Theoretical and experimental studies on hydrogen migration in dissociative ionization of the methanol monocation to molecular ions H(3)(+) and H(2)O(+)

The dissociative ionization processes of the methanol monocation CH(3)OH(+) to H(3)(+) + CHO and H(2)O(+) + CH(2) are studied by ab initio method, and hydrogen migration processes are confirmed in these two dissociation processes. Due to the positive charge assignment in dissociation processes, the fragmentation pathways of CH(3)OH(+) to H(3) + CHO(+) and CH(3)OH(+) to H(2)O + CH(2)(+) are also calculated.
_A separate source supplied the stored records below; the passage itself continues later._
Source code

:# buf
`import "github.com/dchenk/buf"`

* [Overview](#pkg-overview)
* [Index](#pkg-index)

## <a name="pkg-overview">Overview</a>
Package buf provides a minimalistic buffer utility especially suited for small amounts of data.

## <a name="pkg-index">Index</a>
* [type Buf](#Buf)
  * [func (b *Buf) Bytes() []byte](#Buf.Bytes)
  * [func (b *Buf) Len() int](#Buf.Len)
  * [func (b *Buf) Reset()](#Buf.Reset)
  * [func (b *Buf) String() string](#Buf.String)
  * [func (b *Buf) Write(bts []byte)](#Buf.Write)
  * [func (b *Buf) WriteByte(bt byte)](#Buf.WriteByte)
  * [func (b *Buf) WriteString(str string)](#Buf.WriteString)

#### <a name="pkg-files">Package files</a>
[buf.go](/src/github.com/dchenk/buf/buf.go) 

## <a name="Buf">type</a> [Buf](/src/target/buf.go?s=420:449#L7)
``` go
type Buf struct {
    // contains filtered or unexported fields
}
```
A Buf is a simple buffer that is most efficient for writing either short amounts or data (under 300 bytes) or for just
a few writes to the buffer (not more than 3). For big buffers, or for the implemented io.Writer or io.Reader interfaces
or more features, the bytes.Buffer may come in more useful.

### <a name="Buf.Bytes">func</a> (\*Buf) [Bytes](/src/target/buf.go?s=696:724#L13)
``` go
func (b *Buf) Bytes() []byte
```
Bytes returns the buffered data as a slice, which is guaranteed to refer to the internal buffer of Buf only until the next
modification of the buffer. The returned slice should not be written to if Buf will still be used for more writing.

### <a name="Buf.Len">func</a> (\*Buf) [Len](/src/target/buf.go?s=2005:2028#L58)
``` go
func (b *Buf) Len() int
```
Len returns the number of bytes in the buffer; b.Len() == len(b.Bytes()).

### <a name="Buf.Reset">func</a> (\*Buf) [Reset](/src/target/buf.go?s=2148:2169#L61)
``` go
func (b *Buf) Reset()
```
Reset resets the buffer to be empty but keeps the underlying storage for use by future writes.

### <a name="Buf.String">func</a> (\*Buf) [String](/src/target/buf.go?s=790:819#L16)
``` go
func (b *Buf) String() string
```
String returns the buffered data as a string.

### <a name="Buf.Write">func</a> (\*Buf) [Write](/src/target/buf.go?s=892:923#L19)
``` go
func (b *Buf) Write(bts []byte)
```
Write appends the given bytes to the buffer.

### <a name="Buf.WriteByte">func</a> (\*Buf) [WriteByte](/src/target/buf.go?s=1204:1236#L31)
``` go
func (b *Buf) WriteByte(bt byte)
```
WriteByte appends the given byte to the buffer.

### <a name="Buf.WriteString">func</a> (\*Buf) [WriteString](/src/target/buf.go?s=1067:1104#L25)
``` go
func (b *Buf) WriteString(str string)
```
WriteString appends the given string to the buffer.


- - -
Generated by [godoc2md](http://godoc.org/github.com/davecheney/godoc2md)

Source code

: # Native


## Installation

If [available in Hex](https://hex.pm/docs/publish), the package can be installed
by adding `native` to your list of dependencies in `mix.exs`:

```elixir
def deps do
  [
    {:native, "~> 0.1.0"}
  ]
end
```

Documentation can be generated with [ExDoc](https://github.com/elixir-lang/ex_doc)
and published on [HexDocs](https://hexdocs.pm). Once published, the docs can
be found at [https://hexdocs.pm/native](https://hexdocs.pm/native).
The calculation results show that a neutral H(2) moiety in the methanol monocation CH(3)OH(+) is the origin of the formation of H(3)(+), and the ejection of fragment ions H(3)(+) and H(2)O(+) is more difficult than CHO(+) and CH(2)(+) respectively. Experimentally, by using a dc-slice imaging technique under an 800 nm femtosecond laser field, the velocity distributions of fragment ions H(3)(+), CHO(+), CH(2)(+), and H(2)O(+) are calculated from their corresponding sliced images. The presence of low-velocity components of these four fragment ions confirms that the formation of these ions is not from the Coulomb explosion of the methanol dication. Hence, the four hydrogen migration pathways from the methanol monocation CH(3)OH(+) to H(3)(+) + CHO, CHO(+) + H(3), H(2)O(+) + CH(2), and CH(2)(+) + H(2)O are securely confirmed. It can be observed in the time-of-flight mass spectrum of ionization and dissociation of methanol that the ion yields of fragment ions H(3)(+) and H(2)O(+) are lower than CHO(+) and CH(2)(+) respectively, which is consistent with the theoretical results according to which dissociation from the methanol monocation to H(3)(+) and H(2)O(+) is more difficult than CHO(+) and CH(2)(+) respectively.